Zion Williamson no longer dunks. Well, that’s not true: he attempted 65 dunks this season, or about one per game. But he didn’t attempt any against the Los Angeles Clippers on Friday night, despite all of his field goals coming from inside the paint — and most of them were in the restricted area. He scored 34 points and his New Orleans Pelicans won 112-104. And while there was something incredible about each of his buckets, there’s no doubt: Williamson is now a layup artist, putting himself on the scoreboard in a decidedly less pyrotechnic way than before.
Many young, muscular dunkers follow this path. Their knees and feet, destroyed by crunchy post-slam landings, demand it. The drunken, post-biological hype that greets the shocking debut of their career dwindles to a calmer appreciation, shared mostly between fans of said player’s home team and those studious enough to follow the second-act star in his era less aesthetically mind-boggling.
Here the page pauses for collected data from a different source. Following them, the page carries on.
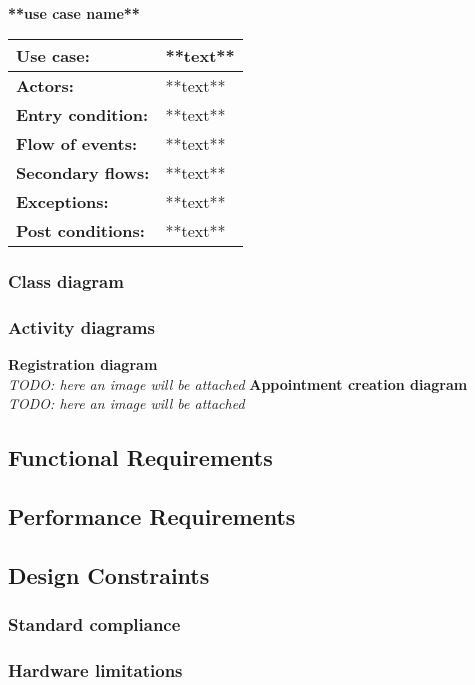 			\\
		\textbf{**use case name**}
		\begin{table}[h!]
			\begin{tabu} to \textwidth {| X[\fcWidth,r,p] | X[1-\fcWidth,l,p] |}
				\hline\textbf{Use case:} & **text**
				\\
				\hline\textbf{Actors:} & **text**
				\\
				\hline\textbf{Entry condition:} & **text**
				\\
				\hline\textbf{Flow of events:} & **text**
				\\
				\hline\textbf{Secondary flows:} & **text**
				\\
				\hline\textbf{Exceptions:} & **text**
				\\
				\hline\textbf{Post conditions:} & **text**
				\\
				\hline
			\end{tabu}
		\end{table}
	\subsubsection{Class diagram}
	\subsubsection{Activity diagrams}
		\textbf{Registration diagram} \\
		\indent \textit{TODO: here an image will be attached}
		\newline
		\textbf{Appointment creation diagram} \\
		\indent \textit{TODO: here an image will be attached}
\subsection{Functional Requirements}
\subsection{Performance Requirements}
\subsection{Design Constraints}
	\subsubsection{Standard compliance}
	\subsubsection{Hardware limitations}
Zion’s second chance came early, however: He’s only 23 and playing the first year of his first big contract, which is full of performance-related financial stipulations put in place due to the turbulence of the first four years of his career .
At this still fairly green age, Williamson has already changed a lot and has the posture and grimace of a man more than a decade in the NBA: he missed more than 200 games due to injury, was criticized for her body and diet, and had gnarly, formative romantic episodes exposed to a level no one would want. But the discourse about it has become more muted of late. He’s healthier, having played in 55 of a possible 66 games, as he and the Pelicans appear to have finally figured out a plan to move him forward as the season goes on; his bouncing athleticism is now at its peak, his drives to the rim more and more unmanageable each week.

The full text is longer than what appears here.